Board member Art Rocker said the questionable expenditures by Trammell, in Dayton, Ohio, and Gordon, in Eutaw, Ala., could exceed the $569,000 already in question. There are at least two SCLC bank accounts set up by Gordon that the organization cannot access.
“We don’t know how much money has [gone] through there,” Rocker said.
Acting chairwoman Sylvia Tucker said some SCLC leaders first had questions about the organization’s money when a former board member alleged last summer that as much as $1.4 million of the SCLC’s money had disappeared. She said $569,000 of that has been identified and the review was continuing.
Rocker, chairman of the SCLC’s Florida chapter, said the civil rights group will file suit “against Spiver and Trammell to go after every dime.” No suit had been filed as of Thursday.
At the same time, Rocker said, the group is asking for criminal investigations into the questionable expenditures in Alabama. He said he had already talked with Alabama’s attorney general, Troy King. King’s office could not be reached for comment Thursday morning. A spokeswoman for King said the office did not confirm or comment on any pending investigations.
When contacted by the AJC, Trammell refused to discuss the allegations. Gordon did not respond to requests for a comment.
The two men were dismissed Dec. 21 for “possible mismanagement” of organizational funds, according to news accounts and documents given to the AJC. Reports published two days later quoted Trammell as saying he had not been dismissed but had stepped aside for the duration of the investigation. Gordon has not commented publicly.
Then on Dec. 28, supporters of the two men filed suit in Fulton County — where the SCLC is based — asking a court to determine whether Trammell’s and Gordon’s removals violated the SCLC’s constitution. A hearing on the suit is scheduled for Tuesday in Fulton Superior Court.

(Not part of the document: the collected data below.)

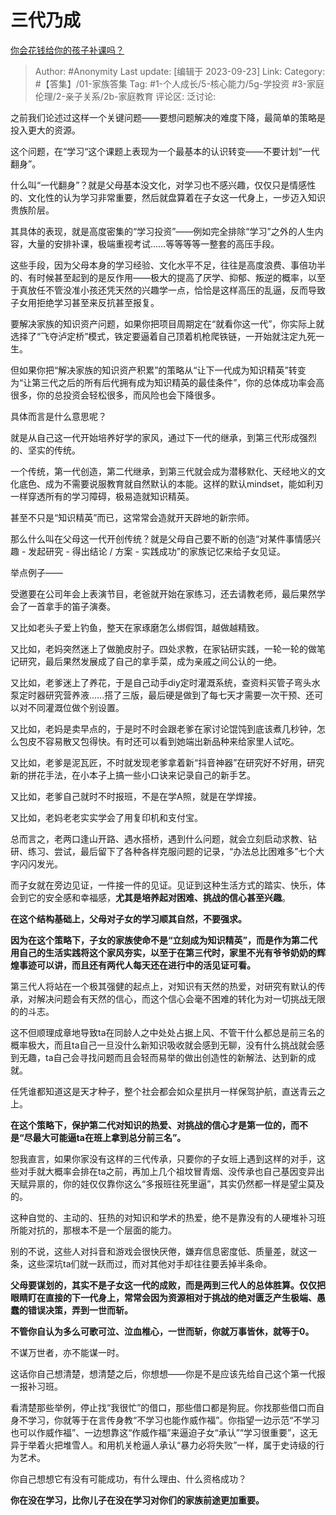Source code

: # 三代乃成
[你会花钱给你的孩子补课吗？](https://www.zhihu.com/question/622913795/answer/3222818110)

> Author: #Anonymity
> Last update: [编辑于 2023-09-23]
> Link:
> Category: #【答集】/01-家族答集
> Tag:  #1-个人成长/5-核心能力/5g-学投资 #3-家庭伦理/2-亲子关系/2b-家庭教育 
> 评论区:
> 泛讨论:

之前我们论述过这样一个关键问题——要想问题解决的难度下降，最简单的策略是投入更大的资源。

这个问题，在“学习“这个课题上表现为一个最基本的认识转变——不要计划“一代翻身”。

什么叫“一代翻身”？就是父母基本没文化，对学习也不感兴趣，仅仅只是情感性的、文化性的认为学习非常重要，然后就盘算着在子女这一代身上，一步迈入知识贵族阶层。

其具体的表现，就是高度密集的“学习投资”——例如完全排除“学习”之外的人生内容，大量的安排补课，极端重视考试……等等等等一整套的高压手段。

这些手段，因为父母本身的学习经验、文化水平不足，往往是高度浪费、事倍功半的、有时候甚至起到的是反作用——极大的提高了厌学、抑郁、叛逆的概率，以至于真放任不管没准小孩还凭天然的兴趣学一点，恰恰是这样高压的乱逼，反而导致子女用拒绝学习甚至来反抗甚至报复。

要解决家族的知识资产问题，如果你把项目周期定在“就看你这一代”，你实际上就选择了“飞夺泸定桥”模式，铁定要逼着自己顶着机枪爬铁链，一开始就注定九死一生。

但如果你把“解决家族的知识资产积累”的策略从“让下一代成为知识精英”转变为“让第三代之后的所有后代拥有成为知识精英的最佳条件”，你的总体成功率会高很多，你的总投资会轻松很多，而风险也会下降很多。

具体而言是什么意思呢？

就是从自己这一代开始培养好学的家风，通过下一代的继承，到第三代形成强烈的、坚实的传统。

一个传统，第一代创造，第二代继承，到第三代就会成为潜移默化、天经地义的文化底色、成为不需要说服教育就自然默认的本能。这样的默认mindset，能如利刃一样穿透所有的学习障碍，极易造就知识精英。

甚至不只是“知识精英”而已，这常常会造就开天辟地的新宗师。

那么什么叫在父母这一代开创传统？就是父母自己要不断的创造“对某件事情感兴趣 - 发起研究 - 得出结论 / 方案 - 实践成功”的家族记忆来给子女见证。

举点例子——

受邀要在公司年会上表演节目，老爸就开始在家练习，还去请教老师，最后果然学会了一首拿手的笛子演奏。

又比如老头子爱上钓鱼，整天在家琢磨怎么绑假饵，越做越精致。

又比如，老妈突然迷上了做脆皮肘子。四处求教，在家钻研实践，一轮一轮的做笔记研究，最后果然发展成了自己的拿手菜，成为亲戚之间公认的一绝。

又比如，老爹迷上了养花，于是自己动手diy定时灌溉系统，查资料买管子弯头水泵定时器研究营养液……搭了三版，最后硬是做到了每七天才需要一次干预、还可以对不同灌溉位做个别设置。

又比如，老妈是卖早点的，于是时不时会跟老爹在家讨论馄饨到底该煮几秒钟，怎么包皮不容易散又包得快。有时还可以看到她端出新品种来给家里人试吃。

又比如，老爹是泥瓦匠，不时就发现老爹拿着新“抖音神器”在研究好不好用，研究新的拼花手法，在小本子上搞一些小口诀来记录自己的新手艺。

又比如，老爹自己就时不时报班，不是在学A照，就是在学焊接。

又比如，老妈老老实实学会了用复印机和支付宝。

总而言之，老两口逢山开路、遇水搭桥，遇到什么问题，就会立刻启动求教、钻研、练习、尝试，最后留下了各种各样克服问题的记录，“办法总比困难多”七个大字闪闪发光。

而子女就在旁边见证，一件接一件的见证。见证到这种生活方式的踏实、快乐，体会到它的安全感和幸福感，**尤其是培养起对困难、挑战的信心甚至兴趣**。

**在这个结构基础上，父母对子女的学习顺其自然，不要强求。**

**因为在这个策略下，子女的家族使命不是“立刻成为知识精英”，而是作为第二代用自己的生活实践将这个家风夯实，以至于在第三代时，家里不光有爷爷奶奶的辉煌事迹可以讲，而且还有两代人每天还在进行中的活见证可看。**

第三代人将站在一个极其强健的起点上，对知识有天然的热爱，对研究有默认的传承，对解决问题会有天然的信心，而这个信心会毫不困难的转化为对一切挑战无限的的斗志。

这不但顺理成章地导致ta在同龄人之中处处占据上风、不管干什么都总是前三名的概率极大，而且ta自己一旦没什么新知识吸收就会感到无聊，没有什么挑战就会感到无趣，ta自己会寻找问题而且会轻而易举的做出创造性的新解法、达到新的成就。

任凭谁都知道这是天才种子，整个社会都会如众星拱月一样保驾护航，直送青云之上。

**在这个策略下，保护第二代对知识的热爱、对挑战的信心才是第一位的，而不是“尽最大可能逼ta在班上拿到总分前三名”。**

恕我直言，如果你家没有这样的三代传承，只要你的子女班上遇到这样的对手，这些对手就大概率会排在ta之前，再加上几个祖坟冒青烟、没传承也自己基因变异出天赋异禀的，你的娃仅仅靠你这么“多报班往死里逼”，其实仍然都一样是望尘莫及的。

这种自觉的、主动的、狂热的对知识和学术的热爱，绝不是靠没有的人硬堆补习班所能对抗的，那根本不是一个层面的能力。

别的不说，这些人对抖音和游戏会很快厌倦，嫌弃信息密度低、质量差，就这一条，这些深坑ta们就一跃而过，而对其他对手却往往要丢掉半条命。

**父母要谋划的，其实不是子女这一代的成败，而是两到三代人的总体胜算。仅仅把眼睛盯在直接的下一代身上，常常会因为资源相对于挑战的绝对匮乏产生极端、愚蠢的错误决策，弄到一世而斩。**

**不管你自认为多么可歌可泣、泣血椎心，一世而斩，你就万事皆休，就等于0。**

不谋万世者，亦不能谋一时。

这话你自己想清楚，想清楚之后，你想想——你是不是应该先给自己这个第一代报一报补习班。

看清楚那些举例，停止找“我很忙”的借口，那些借口都是狗屁。你找那些借口而自身不学习，你就等于在言传身教“不学习也能作威作福”。你指望一边示范“不学习也可以作威作福”、一边想靠这“作威作福”来逼迫子女“承认”“学习很重要”，这无异于举着火把堆雪人。和用机关枪逼人承认“暴力必将失败”一样，属于史诗级的行为艺术。

你自己想想它有没有可能成功，有什么理由、什么资格成功？

**你在没在学习，比你儿子在没在学习对你们的家族前途更加重要。**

“It’s been very difficult and it’s been very sad,” said Tucker, the acting chairwoman and a minister in Virginia. “It’s just sort of unbelievable that the greatest organization in the world… would ever have to be dealing with such matters as this. We are trying to do everything correct and in the Christian way.”
Rev. Martin Luther King Jr. founded the organization in 1957 to coordinate protests calling for an end to public segregation and for civil rights of African-Americans. But in the decades since, the SCLC has endured scandals, legal struggles and internal dysfunction.
The board’s internal investigation into the most recent issue has just begun.
New Orleans attorney Randal Gaines, a board member, has been tasked with tracking the money. Gaines sent letters dated Jan. 5 to Trammell and Gordon, asking them to account for several expenditures within 10 days.
Memos and transcripts obtained by the AJC provide details of spending that led to the internal investigation.
The records — produced by several SCLC officials — indicate the men wrote checks to themselves, paid for funeral expenses and credit card and insurance bills, and sent money to their individual chapters and their special projects. None of those expenditures had board approval, Rocker said.